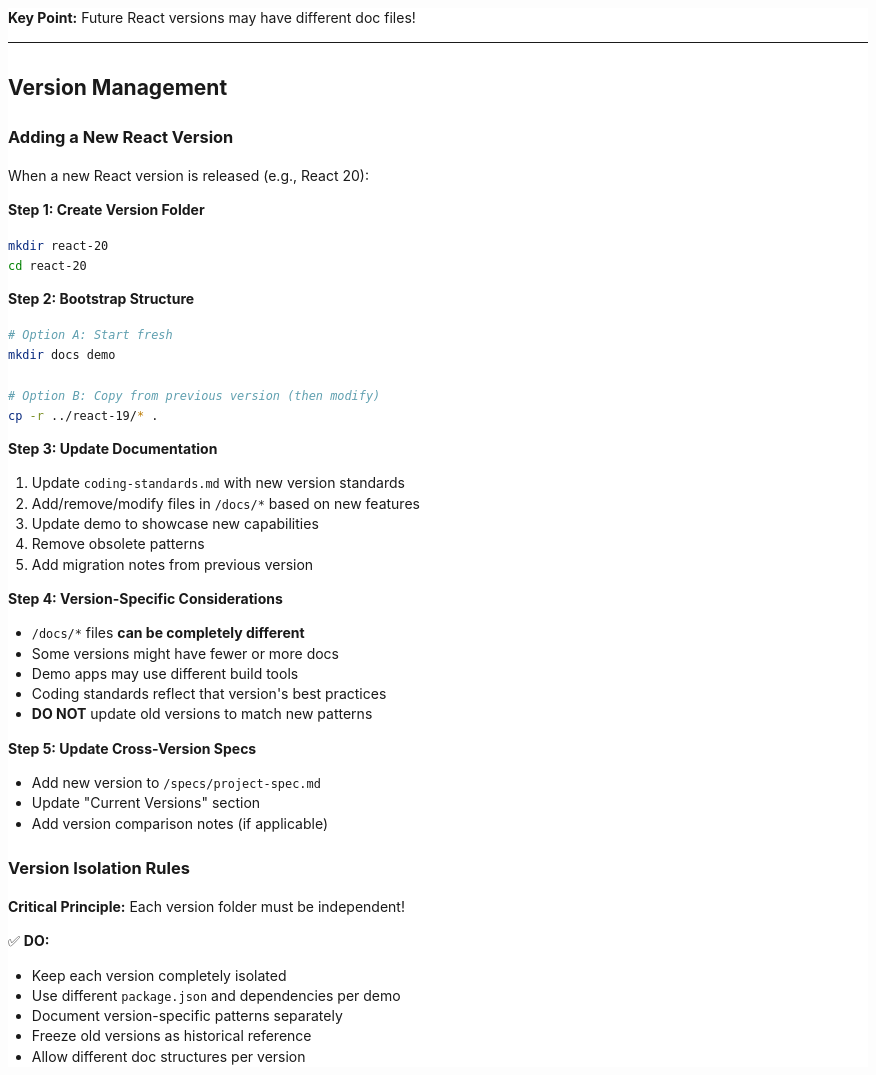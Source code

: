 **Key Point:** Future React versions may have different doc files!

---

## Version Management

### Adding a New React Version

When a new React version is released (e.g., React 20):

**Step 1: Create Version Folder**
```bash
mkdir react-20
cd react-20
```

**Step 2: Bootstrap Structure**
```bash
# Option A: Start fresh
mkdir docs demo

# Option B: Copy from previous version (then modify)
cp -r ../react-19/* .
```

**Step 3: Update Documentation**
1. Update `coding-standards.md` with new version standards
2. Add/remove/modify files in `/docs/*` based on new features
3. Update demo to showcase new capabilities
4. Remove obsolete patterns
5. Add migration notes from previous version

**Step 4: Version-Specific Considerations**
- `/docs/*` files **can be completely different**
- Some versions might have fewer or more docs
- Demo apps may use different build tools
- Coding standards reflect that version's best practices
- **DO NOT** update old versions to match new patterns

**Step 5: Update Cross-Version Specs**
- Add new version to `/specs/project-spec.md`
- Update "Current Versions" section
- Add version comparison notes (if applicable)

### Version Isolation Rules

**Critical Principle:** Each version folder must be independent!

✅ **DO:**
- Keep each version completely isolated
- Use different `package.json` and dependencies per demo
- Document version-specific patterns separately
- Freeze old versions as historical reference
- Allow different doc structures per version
==============================
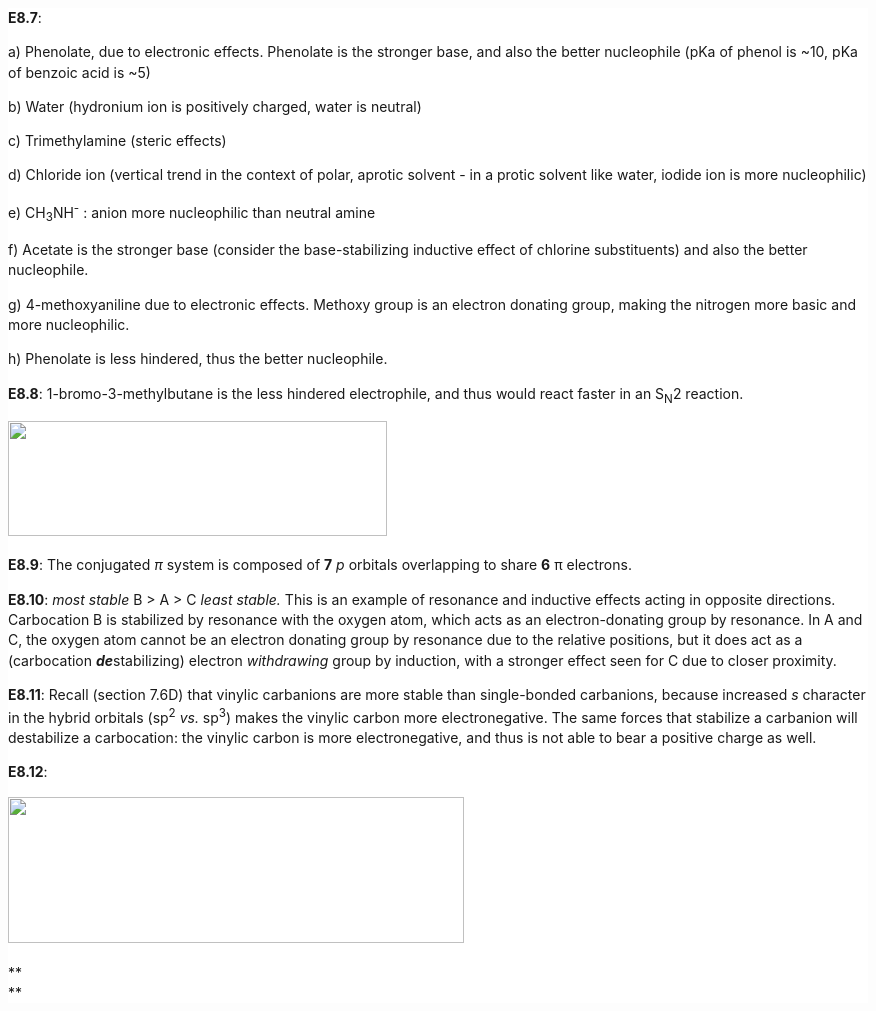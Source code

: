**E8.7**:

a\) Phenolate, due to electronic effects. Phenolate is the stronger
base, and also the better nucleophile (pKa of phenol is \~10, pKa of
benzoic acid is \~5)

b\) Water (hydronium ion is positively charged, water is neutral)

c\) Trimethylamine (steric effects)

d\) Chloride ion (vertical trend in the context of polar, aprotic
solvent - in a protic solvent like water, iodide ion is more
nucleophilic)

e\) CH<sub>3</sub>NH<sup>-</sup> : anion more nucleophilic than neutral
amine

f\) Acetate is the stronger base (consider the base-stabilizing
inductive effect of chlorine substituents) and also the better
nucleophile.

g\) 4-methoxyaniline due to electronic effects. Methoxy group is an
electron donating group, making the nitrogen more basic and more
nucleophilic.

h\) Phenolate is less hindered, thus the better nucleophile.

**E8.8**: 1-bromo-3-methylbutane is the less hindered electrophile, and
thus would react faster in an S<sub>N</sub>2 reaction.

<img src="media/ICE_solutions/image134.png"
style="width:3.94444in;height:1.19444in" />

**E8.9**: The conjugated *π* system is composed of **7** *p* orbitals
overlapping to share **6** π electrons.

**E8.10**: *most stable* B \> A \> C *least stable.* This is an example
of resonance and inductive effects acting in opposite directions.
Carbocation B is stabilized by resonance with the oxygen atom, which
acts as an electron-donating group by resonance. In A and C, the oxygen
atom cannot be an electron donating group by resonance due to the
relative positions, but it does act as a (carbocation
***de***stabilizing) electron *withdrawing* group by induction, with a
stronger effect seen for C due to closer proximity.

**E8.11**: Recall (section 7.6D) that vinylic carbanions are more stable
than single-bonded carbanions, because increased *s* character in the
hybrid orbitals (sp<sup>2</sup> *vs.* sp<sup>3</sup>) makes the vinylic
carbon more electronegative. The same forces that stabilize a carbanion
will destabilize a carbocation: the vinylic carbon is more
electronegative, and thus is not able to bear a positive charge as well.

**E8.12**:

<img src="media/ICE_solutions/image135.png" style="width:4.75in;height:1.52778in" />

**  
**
==============================
◆ BRIEF ◆
If a line in the material contains the word "donating", copy that line.

◆ TASK RESULT ◆
electron donating group, making the nitrogen more basic and more
acts as an electron-donating group by resonance. In A and C, the oxygen
atom cannot be an electron donating group by resonance due to the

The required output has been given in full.